In this case, the district court correctly calculated
and considered the advisory Guidelines range, heard argument
from counsel and allocution from Vargas. The court explained
that the within-Guidelines sentence of eighty months’
imprisonment was warranted in light of the nature and
circumstances of Vargas’ offense and his history and
characteristics. Neither counsel nor Vargas offers any grounds
to rebut the presumption on appeal that the within-Guidelines
sentence is substantively reasonable.
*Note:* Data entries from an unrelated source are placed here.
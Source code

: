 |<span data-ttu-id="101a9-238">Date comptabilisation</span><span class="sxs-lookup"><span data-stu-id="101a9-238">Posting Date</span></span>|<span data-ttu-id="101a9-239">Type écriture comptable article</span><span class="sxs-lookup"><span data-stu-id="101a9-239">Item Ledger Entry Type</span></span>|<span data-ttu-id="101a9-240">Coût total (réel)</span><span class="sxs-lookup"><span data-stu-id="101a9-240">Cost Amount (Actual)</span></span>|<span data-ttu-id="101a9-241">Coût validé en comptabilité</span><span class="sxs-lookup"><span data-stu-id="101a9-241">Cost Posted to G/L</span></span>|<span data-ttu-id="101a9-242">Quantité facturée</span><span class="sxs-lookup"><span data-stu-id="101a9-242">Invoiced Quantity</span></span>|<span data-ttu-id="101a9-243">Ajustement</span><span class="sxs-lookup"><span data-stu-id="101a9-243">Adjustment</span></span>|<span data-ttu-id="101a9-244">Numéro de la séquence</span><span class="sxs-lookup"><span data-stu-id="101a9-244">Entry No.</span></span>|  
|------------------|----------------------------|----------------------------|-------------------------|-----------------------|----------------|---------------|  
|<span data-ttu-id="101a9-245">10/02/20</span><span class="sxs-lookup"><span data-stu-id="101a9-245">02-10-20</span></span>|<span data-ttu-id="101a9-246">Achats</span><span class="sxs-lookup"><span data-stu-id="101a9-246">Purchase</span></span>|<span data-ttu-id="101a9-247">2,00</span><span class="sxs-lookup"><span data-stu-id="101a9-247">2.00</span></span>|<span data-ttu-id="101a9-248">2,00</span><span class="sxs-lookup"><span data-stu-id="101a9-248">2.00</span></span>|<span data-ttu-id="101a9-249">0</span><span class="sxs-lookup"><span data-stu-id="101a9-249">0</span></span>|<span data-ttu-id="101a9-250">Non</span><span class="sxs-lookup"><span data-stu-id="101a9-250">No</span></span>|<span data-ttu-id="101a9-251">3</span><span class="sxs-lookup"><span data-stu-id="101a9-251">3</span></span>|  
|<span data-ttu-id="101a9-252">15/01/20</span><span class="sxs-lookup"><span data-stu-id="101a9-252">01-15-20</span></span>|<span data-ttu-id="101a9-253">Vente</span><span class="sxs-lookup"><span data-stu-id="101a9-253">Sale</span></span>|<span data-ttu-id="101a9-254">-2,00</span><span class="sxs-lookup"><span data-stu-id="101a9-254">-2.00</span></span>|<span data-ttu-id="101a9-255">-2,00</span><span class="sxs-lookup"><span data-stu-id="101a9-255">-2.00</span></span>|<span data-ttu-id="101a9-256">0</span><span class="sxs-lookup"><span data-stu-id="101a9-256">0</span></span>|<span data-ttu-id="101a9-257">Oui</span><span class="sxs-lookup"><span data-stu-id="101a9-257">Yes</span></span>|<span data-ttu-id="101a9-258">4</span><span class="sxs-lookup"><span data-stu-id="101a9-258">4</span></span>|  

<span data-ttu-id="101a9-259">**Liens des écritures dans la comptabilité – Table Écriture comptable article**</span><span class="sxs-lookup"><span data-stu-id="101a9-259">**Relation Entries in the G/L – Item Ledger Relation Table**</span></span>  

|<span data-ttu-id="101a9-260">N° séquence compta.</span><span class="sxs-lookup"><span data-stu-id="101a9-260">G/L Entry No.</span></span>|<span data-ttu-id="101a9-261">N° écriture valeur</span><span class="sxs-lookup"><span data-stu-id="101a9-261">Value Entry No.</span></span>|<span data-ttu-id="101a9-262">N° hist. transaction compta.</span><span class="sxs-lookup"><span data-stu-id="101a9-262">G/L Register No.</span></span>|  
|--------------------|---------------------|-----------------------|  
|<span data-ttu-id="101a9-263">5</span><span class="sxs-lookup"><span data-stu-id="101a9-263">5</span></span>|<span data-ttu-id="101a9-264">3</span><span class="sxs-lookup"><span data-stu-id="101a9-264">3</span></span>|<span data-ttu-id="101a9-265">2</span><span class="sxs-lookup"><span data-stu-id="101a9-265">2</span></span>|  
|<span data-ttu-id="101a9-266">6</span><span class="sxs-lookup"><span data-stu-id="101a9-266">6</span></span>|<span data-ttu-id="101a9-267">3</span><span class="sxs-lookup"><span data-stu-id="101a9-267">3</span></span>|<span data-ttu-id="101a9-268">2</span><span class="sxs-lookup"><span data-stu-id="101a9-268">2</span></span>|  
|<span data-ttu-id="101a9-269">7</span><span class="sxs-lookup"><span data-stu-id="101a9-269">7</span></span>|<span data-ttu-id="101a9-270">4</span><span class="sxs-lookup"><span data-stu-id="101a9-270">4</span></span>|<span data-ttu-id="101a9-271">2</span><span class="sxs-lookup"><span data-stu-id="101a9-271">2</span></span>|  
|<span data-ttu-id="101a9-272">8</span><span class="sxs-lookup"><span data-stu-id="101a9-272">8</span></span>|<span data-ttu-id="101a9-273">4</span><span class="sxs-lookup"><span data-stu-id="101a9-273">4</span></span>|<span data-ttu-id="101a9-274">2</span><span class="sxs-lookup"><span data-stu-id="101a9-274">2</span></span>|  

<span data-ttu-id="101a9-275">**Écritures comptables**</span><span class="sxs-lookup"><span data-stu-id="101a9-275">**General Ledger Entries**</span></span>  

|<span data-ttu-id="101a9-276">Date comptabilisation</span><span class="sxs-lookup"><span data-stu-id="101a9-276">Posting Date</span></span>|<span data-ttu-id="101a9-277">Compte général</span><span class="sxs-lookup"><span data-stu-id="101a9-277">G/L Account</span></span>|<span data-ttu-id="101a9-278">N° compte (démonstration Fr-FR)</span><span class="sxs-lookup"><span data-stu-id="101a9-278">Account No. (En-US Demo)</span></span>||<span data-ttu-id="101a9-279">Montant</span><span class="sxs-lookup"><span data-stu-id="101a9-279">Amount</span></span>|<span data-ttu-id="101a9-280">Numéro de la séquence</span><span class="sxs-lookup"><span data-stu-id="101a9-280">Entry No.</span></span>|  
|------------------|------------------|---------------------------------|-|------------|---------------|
Accordingly, we conclude
that the district court did not abuse its discretion in
sentencing Vargas.
In accordance with Anders, we have reviewed the issues
raised in Vargas’ pro se supplemental brief and the entire
record in this case and have found no meritorious issues for
appeal. * Because Vargas did not move to withdraw his guilty plea
in the district court, we review the Fed. R. Crim. P. 11
colloquy for plain error only. United States v. Martinez,
*
To the extent that Vargas asserts claims of ineffective
assistance of counsel, we find them inappropriate for resolution
on direct appeal. Because ineffectiveness of counsel is not
conclusively established by the record, Vargas must assert such
claims, if at all, in an appropriate motion for post-conviction
relief pursuant to 28 U.S.C.A. § 2255 (West Supp. 2012). United
States v. King, 119 F.3d 290, 295 (4th Cir. 1997).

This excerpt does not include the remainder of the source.